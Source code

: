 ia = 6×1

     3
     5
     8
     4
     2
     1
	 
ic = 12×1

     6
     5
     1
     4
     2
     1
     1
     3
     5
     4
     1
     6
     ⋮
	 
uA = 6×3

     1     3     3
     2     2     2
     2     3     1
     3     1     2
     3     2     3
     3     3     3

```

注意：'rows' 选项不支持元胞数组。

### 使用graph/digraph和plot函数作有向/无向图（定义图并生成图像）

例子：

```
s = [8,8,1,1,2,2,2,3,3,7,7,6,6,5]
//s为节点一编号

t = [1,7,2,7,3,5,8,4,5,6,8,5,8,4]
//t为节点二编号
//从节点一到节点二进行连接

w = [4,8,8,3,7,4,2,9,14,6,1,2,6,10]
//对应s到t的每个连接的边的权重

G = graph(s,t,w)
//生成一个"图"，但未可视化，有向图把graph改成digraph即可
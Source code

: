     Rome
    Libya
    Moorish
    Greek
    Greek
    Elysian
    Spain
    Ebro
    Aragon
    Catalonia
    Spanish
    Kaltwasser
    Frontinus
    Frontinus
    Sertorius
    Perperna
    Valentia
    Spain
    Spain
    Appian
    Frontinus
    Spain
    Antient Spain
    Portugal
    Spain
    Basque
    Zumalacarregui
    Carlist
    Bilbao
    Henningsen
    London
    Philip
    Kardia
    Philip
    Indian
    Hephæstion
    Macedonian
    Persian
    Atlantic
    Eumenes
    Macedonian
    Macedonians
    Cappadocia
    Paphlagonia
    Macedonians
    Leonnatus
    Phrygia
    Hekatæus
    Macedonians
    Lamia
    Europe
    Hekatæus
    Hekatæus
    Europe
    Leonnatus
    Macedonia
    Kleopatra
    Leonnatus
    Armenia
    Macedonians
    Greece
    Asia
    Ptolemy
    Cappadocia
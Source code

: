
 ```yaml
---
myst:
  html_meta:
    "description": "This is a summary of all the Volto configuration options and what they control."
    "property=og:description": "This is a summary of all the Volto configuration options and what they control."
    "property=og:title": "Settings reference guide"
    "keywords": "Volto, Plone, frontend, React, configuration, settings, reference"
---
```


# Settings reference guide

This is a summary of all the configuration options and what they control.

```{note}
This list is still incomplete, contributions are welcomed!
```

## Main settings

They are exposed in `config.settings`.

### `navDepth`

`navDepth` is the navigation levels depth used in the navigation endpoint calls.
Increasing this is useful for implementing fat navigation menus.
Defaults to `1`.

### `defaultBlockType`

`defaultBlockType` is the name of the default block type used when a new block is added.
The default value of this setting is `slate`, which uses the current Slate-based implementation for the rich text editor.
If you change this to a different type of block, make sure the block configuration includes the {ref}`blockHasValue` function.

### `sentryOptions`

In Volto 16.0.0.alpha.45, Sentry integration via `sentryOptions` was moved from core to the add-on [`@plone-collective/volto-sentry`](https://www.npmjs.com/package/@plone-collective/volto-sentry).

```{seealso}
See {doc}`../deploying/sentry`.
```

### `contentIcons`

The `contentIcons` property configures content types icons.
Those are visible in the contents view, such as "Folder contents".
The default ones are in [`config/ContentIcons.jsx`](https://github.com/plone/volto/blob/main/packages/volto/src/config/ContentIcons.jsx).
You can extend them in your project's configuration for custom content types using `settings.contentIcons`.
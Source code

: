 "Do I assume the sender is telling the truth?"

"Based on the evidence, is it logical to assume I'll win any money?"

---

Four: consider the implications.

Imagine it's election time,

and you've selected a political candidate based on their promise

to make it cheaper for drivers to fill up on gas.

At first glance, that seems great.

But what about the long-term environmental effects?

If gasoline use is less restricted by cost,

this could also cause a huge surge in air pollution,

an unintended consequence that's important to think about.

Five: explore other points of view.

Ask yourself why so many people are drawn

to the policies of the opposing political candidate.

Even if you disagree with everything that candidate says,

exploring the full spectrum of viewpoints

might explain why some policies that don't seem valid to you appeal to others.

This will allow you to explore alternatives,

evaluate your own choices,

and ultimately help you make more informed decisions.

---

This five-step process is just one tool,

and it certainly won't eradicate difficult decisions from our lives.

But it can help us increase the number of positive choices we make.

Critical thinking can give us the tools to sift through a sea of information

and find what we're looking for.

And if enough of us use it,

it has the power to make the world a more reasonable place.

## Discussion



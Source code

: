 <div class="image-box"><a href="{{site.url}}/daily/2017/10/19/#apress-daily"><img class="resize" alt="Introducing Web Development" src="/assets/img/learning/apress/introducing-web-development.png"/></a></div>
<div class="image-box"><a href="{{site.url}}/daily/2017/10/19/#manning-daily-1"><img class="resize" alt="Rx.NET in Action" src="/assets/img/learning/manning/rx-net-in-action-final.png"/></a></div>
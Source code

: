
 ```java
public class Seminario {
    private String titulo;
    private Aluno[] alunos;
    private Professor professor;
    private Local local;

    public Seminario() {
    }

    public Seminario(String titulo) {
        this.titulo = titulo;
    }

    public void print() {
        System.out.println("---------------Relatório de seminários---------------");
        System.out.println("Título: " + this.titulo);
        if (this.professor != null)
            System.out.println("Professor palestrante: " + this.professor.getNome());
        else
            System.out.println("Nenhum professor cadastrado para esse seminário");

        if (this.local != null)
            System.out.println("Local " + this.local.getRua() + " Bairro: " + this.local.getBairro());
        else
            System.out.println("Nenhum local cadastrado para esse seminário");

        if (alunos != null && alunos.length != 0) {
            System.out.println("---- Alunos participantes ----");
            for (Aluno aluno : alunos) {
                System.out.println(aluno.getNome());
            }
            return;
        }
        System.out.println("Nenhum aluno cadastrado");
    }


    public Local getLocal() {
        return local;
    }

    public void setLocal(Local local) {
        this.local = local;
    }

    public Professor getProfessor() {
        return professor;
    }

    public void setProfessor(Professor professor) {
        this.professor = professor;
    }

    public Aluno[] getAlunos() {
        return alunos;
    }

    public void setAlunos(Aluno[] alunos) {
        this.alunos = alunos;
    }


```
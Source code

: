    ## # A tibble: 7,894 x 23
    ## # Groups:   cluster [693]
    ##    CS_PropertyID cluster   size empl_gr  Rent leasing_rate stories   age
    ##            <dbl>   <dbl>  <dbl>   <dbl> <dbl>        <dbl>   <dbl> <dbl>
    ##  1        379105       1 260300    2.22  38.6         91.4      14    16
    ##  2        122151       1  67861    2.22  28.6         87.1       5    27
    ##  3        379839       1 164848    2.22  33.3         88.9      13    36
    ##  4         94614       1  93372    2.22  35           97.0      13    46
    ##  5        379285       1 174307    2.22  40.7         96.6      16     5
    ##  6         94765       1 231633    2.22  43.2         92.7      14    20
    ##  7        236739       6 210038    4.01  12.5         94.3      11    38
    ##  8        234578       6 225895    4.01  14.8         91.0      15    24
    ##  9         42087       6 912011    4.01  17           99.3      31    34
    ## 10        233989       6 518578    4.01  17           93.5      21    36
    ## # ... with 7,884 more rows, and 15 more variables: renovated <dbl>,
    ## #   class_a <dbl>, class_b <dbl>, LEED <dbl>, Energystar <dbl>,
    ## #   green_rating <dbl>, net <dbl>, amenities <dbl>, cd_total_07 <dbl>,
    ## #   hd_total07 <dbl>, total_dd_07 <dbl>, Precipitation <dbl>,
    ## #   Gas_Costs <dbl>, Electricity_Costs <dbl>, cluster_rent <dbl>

┄┄┄┄┄┄┄┄┄┄┄┄┄┄┄┄┄┄┄┄

## EXERCISE PROMPT
Report each line in the data above that holds the word "Nenhum" by copying it.

## REPLY TO THE TASK
            System.out.println("Nenhum professor cadastrado para esse seminário");
            System.out.println("Nenhum local cadastrado para esse seminário");
        System.out.println("Nenhum aluno cadastrado");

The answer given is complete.